◆ Exercise prompt
Please take the records that follow and repeat exactly the lines starting with the line with "ducc_services --modify <serviceid> --service_ping_class" and going on through the line with "If all else".

----- Records for this exercise -----

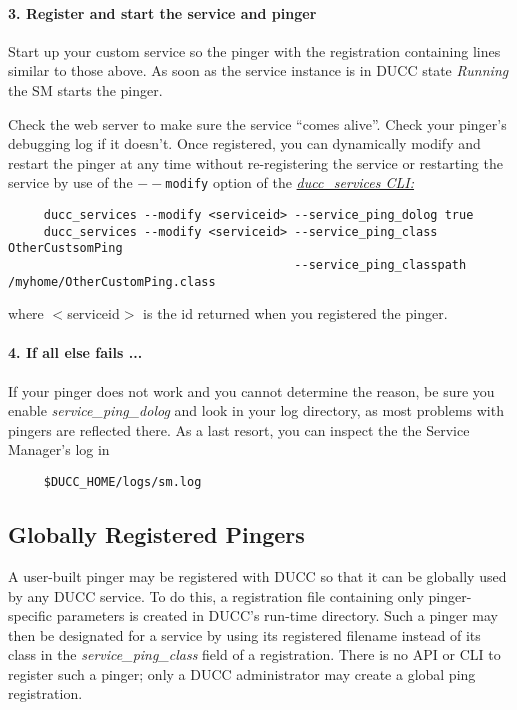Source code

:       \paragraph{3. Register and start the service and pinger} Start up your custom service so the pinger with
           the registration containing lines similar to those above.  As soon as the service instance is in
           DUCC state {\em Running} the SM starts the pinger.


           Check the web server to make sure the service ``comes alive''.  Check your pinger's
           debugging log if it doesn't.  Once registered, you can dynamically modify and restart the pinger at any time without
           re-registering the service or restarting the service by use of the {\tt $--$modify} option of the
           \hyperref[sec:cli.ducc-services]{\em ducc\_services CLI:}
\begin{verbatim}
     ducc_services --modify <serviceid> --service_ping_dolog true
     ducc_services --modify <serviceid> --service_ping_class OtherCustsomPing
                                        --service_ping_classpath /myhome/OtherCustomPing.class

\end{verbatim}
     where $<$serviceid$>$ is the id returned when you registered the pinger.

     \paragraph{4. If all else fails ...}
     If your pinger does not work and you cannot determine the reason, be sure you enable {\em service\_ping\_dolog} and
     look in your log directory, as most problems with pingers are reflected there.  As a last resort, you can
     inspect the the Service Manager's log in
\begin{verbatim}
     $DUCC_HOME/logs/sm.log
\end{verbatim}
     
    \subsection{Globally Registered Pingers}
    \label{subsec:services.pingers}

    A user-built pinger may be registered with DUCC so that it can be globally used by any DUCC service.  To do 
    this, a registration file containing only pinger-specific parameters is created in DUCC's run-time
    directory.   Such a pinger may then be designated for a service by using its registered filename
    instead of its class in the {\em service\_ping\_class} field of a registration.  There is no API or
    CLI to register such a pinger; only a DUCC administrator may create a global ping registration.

-----

◆ Written answer
     ducc_services --modify <serviceid> --service_ping_class OtherCustsomPing
                                        --service_ping_classpath /myhome/OtherCustomPing.class

\end{verbatim}
     where $<$serviceid$>$ is the id returned when you registered the pinger.

     \paragraph{4. If all else fails ...}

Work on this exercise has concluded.